Palila also eat naio berries and other fruit (such as the introduced Cape gooseberry), and māmane flowers, buds, and young leaves. Additionally, they feed on caterpillars, particularly those of Cydia species (māmane codling moths) and more rarely on those of Uresiphita polygonalis virescens (māmane snout moth). These caterpillars as well as other insects, along with the very nutritious māmane seeds, provide the palila's main source of protein. Nestlings, apparently not yet able to cope with the amount of poison contained in the seeds, are fed to a large extent on Cydia caterpillars. These destroy or discard the māmane's toxins they take up with their food, so that the caterpillars themselves are non-toxic. They do contain high amounts of phenolic compounds they probably sequester from their food and quite likely taste as bad. Palila do not seem to mind the adverse taste or are physically unable to perceive it, given that they go to great lengths to obtain this food during breeding season.

The abundance of māmane seeds affects reproduction rates and adult survival. Palila start to eat the seeds at higher elevations and then gradually move downslope. During droughts, when māmane seeds are scarce, most birds do not attempt to breed.

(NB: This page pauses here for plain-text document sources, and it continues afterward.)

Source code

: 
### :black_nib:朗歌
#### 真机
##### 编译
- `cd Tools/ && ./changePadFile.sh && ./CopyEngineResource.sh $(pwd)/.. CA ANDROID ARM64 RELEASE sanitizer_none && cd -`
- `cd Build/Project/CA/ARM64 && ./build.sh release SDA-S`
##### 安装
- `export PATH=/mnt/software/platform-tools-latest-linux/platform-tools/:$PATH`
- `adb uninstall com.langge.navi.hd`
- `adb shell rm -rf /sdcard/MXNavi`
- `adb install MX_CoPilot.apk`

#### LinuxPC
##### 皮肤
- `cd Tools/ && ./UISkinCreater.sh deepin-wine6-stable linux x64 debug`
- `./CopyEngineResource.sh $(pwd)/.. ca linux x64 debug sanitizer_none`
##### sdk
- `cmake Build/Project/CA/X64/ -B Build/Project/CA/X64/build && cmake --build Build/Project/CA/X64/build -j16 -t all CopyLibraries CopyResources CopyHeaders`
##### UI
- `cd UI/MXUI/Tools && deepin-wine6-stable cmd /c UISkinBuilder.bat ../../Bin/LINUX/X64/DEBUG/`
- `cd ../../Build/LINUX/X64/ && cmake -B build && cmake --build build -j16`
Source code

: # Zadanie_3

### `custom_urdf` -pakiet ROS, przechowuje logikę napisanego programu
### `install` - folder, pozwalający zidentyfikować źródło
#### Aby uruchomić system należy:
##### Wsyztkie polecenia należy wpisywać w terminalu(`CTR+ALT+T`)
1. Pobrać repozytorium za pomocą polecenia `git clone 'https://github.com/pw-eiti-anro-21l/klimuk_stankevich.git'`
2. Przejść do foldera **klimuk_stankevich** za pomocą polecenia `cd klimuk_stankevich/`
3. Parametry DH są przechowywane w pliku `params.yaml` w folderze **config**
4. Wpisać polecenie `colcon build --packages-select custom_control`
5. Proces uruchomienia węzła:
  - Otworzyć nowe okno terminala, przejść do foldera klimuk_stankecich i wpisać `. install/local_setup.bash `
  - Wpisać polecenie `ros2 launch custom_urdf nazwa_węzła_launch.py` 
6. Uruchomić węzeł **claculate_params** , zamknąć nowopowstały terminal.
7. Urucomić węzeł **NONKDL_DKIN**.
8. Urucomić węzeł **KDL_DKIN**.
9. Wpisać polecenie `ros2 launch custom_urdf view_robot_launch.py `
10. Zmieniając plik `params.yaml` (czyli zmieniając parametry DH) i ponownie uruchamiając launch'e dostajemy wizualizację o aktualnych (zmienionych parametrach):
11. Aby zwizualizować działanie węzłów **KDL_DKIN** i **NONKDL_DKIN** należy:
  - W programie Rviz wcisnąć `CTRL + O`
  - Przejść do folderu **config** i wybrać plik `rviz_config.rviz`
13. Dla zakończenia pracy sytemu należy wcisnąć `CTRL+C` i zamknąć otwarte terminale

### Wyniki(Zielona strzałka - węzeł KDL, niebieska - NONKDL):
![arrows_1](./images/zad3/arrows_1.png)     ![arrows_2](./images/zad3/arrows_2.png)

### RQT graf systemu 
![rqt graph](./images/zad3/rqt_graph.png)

The birds normally breed from February to September. The female constructs a loose, cup-shaped nest around 4 in in diameter high up in a māmane or naio tree. For this it uses grasses, stems, roots, lichen, and branch bark from the māmane trees provide the building material. Lichen and small leaves layer the inside of the nest. Usually the palila clutch size is two eggs. Both parents regurgitate food to feed their young. The juveniles remain in the nest for up to 31 days before fledging.

==Litigation==

The Palila was the subject of a number of lawsuits brought by various environmental groups under the Endangered Species Act to protect the bird's habitat. Although notable in their own right for their analysis of that law's provisions regarding the meaning of "harm" in the statute, the suits are also notable for their name. Typically, the plaintiff in such a suit—say, the Natural Resources Defense Council—would be the named plaintiff in the case. Here, however, the bird itself appeared as the named plaintiff in the case caption: Palila v. Hawaii Department of Land and Natural Resources, 852 F.2d 1106 (9th Cir, 1988). Indeed, the cases are often referred to as Palila I and Palila II. Other notable Endangered Species Act cases including those involving the Northern Spotted Owl are similarly captioned.